May 31, 2019
- All wheat futures prices climbed week-over-week on technical buying, worries of heavy rains and floods impacting U.S. winter wheat crop quality and significantly delayed corn planting due to wet field conditions in the Midwest and High Plains (see below). A stronger U.S. dollar limited gains. July soft red winter (SRW) futures gained 13 cents from last week to close at $5.03/bu and July hard red winter (HRW) futures closed up 31 cents at $4.73/bu. July hard red spring (HRS) futures gained 4 cents to end at $5.52/bu. CBOT July corn futures increased by 23 cents to close at $4.27/bu. CBOT July soybean futures gained 48 cents to close at $8.78/bu.
- News of a USDA tender for 117,000 metric tons (MT) of white wheat for shipment to Yemen supported soft white wheat export prices out of the Pacific Northwest (PNW) for nearby and deferred delivery months. Increased farmer selling due to rallies in the U.S. futures market pressured PNW export basis for HRW and HRS for June and July deliveries. Difficult inland waterway logistics due to localized flooding on the Mississippi River and its tributaries and concerns over milling quality due to excessive rain in Ohio and Illinois elevated Gulf SRW export basis for July deliveries onward.

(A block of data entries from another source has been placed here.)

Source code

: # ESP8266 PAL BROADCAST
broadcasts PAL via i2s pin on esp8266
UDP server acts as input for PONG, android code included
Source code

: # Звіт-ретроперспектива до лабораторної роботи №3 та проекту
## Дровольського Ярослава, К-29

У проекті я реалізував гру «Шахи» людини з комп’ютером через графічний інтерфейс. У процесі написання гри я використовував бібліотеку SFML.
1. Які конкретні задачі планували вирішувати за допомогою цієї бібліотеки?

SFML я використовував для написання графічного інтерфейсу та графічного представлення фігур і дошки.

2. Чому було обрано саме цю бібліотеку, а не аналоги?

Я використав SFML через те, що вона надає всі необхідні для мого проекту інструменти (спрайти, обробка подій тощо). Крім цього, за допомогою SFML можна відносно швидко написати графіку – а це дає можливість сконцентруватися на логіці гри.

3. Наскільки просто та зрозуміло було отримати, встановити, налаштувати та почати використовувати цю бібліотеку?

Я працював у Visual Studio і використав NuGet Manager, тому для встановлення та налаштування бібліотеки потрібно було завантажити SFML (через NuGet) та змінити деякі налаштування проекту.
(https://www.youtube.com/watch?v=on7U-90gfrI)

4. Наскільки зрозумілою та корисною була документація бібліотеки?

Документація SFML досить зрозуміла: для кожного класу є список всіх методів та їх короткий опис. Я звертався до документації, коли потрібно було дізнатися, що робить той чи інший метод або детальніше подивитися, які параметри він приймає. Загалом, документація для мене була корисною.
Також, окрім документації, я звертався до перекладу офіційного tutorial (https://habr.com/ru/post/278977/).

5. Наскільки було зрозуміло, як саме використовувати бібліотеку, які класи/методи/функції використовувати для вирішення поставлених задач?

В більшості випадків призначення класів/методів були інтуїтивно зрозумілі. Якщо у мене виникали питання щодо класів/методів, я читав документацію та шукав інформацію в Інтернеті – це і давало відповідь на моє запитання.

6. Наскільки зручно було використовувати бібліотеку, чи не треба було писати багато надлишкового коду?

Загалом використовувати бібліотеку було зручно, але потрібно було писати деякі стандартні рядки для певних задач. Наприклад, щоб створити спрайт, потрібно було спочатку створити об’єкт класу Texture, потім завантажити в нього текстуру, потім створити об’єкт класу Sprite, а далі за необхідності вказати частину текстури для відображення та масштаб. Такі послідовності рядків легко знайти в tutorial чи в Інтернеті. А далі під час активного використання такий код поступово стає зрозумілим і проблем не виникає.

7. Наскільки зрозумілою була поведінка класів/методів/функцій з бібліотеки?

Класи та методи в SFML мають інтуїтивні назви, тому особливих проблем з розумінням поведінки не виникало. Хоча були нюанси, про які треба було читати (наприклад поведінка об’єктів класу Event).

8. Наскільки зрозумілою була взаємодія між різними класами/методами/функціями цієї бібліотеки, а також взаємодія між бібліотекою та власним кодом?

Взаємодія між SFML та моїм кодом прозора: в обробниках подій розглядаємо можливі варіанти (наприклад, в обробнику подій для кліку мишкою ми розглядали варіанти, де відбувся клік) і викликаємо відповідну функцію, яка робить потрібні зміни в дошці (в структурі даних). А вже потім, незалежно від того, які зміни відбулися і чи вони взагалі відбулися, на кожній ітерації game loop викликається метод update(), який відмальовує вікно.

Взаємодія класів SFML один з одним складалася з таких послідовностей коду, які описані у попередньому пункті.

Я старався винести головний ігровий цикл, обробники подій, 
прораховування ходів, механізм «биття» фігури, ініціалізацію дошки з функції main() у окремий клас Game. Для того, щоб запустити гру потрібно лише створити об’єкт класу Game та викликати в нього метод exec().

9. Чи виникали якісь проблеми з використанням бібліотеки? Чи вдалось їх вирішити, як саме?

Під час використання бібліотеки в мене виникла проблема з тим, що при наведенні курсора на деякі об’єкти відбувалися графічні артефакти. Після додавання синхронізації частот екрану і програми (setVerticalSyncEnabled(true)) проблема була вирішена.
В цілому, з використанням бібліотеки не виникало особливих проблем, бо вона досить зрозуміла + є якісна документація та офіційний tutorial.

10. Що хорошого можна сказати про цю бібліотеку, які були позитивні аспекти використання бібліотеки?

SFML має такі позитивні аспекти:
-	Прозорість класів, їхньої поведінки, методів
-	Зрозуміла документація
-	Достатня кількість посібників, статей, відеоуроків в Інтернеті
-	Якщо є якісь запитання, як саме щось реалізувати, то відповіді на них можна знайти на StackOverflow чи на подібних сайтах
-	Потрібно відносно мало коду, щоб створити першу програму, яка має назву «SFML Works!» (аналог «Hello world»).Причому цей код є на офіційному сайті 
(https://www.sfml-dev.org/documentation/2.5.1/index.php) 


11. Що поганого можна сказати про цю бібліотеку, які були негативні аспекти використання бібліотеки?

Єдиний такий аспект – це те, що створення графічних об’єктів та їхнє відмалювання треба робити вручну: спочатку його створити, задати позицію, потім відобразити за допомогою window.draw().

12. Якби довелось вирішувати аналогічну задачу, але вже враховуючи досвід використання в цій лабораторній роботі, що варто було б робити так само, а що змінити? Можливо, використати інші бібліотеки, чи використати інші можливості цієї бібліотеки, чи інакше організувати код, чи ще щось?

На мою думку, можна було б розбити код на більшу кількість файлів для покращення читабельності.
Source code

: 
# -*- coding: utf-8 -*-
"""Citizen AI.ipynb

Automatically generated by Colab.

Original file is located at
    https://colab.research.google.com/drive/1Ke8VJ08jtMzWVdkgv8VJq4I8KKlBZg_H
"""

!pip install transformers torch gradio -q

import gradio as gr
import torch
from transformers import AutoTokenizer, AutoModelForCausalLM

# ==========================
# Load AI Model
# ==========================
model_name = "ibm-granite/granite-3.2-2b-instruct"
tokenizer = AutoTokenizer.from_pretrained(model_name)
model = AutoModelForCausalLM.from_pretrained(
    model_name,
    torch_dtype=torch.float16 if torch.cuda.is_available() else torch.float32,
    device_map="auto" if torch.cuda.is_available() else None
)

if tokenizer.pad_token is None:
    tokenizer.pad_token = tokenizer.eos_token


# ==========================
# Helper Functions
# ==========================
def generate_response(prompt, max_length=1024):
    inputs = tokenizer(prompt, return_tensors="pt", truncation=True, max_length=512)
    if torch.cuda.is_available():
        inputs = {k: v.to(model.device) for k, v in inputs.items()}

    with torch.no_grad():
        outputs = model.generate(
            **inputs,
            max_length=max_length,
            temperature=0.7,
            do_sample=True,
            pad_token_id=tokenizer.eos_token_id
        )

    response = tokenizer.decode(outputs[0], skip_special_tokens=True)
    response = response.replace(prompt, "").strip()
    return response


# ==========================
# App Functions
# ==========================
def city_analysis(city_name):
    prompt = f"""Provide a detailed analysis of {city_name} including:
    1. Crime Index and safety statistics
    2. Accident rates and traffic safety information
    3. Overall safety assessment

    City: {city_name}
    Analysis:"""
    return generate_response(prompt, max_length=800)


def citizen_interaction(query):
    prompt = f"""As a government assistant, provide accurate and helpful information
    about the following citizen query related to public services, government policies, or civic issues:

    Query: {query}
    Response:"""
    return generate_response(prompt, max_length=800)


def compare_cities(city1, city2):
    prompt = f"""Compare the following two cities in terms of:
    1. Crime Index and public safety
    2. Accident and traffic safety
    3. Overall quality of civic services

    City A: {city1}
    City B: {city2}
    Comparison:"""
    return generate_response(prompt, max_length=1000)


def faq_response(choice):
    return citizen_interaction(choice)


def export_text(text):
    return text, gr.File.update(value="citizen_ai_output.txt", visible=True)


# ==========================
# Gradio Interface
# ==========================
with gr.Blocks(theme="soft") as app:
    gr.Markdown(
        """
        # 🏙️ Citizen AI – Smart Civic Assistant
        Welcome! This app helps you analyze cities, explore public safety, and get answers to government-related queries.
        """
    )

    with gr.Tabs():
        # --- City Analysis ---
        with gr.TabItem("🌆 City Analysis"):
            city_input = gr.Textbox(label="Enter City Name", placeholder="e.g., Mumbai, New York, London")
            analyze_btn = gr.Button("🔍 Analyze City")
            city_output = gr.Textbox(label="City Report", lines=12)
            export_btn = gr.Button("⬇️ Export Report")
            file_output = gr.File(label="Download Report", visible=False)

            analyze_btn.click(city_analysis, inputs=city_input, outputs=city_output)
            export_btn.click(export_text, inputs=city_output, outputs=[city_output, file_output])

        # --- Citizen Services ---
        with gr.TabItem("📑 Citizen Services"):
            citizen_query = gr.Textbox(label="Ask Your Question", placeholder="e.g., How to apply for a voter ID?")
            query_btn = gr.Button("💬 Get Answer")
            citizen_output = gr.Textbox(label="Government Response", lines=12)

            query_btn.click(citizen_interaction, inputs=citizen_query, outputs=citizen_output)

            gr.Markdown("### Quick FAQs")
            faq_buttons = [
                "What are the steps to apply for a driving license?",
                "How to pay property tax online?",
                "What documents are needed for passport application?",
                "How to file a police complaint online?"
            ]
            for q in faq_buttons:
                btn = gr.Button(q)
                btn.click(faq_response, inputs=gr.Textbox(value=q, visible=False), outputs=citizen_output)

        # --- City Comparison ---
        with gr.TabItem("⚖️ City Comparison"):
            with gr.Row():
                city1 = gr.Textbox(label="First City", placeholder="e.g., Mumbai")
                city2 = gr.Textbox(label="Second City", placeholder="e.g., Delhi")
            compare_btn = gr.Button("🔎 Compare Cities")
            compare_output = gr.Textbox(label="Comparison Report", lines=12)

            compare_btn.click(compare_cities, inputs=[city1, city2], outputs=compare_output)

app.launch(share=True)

Slow demand pressured Gulf HRW export basis for nearby and deferred deliveries. Despite increased farmer selling, Gulf HRS export basis stayed high this week due to logistical challenges.
- USDA’s May 28 Crop Progress report rated 61% of U.S. winter wheat in good or excellent condition, down from last week’s 66% but up significantly from last year’s 38%. U.S. spring wheat planting made strong progress this week, increasing to 84% complete, slightly below last year’s 89% and the 5-year average of 91%. U.S. corn planting is only 58% complete, significantly below last year and the 5-year average of 90%.
- Net U.S. wheat sales as of May 23 of 153,000 MT for delivery in 2018/19 were up significantly from last week’s 48,400 MT. Year-to-date commercial sales of 25.9 million metric tons (MMT) are more than USDA’s expected export volume of 25.2 MMT.
- In addition to net and total commercial sales for 2018/19 delivery, USDA also reported net sales of 412,000 MT for delivery in 2019/20, well above trade expectations of 150,000 to 350,000 MT.
- Click here to view the most recent USW Commercial Sales report.
- The May 28 Drought Monitor reported another week of heavy rains and flooding across parts of the Southern and High Plains to the Midwest, causing concern over HRW and SRW crop yields and quality. Abnormally dry conditions impacted wheat-growing regions in northwestern Minnesota, northern North Dakota, northwestern Montana, central Georgia and central South Carolina. Looking ahead, heavy rains and warmer temperatures are expected across the Plains from northern Texas to the central Midwest.
- The Buenos Aries Grain Exchange reports Argentine wheat planting at 8% complete. Total planted area for 2019/20 is expected to reach 15.8 million acres (6.4 million hectares).
- According to IKAR, a leading agriculture consultancy, Russian farmers have planted 26.7 million acres (10.8 million hectares) of spring wheat so far in 2019, compared to 19.8 million acres (8.0 million hectares) this time in 2018 due to warm weather and favorable soil moisture levels.
- Stratégie Grains expects Ukrainian average yields to increase 8% year-over-year to 61.0 bu/acre (4.15 MT/hectare) on warm weather and adequate spring rainfall. Reuters reports Ukrainian spring grains planting as 97% complete as of May 31.
Baltic and U.S. Dollar Indices
- The Baltic Dry Index (BDI) climbed 31 points from last week to 1,097. This marks the BDI’s highest value in 5 months.
- U.S. Dollar Index increased slightly week-over-week from 97.61 to 97.95.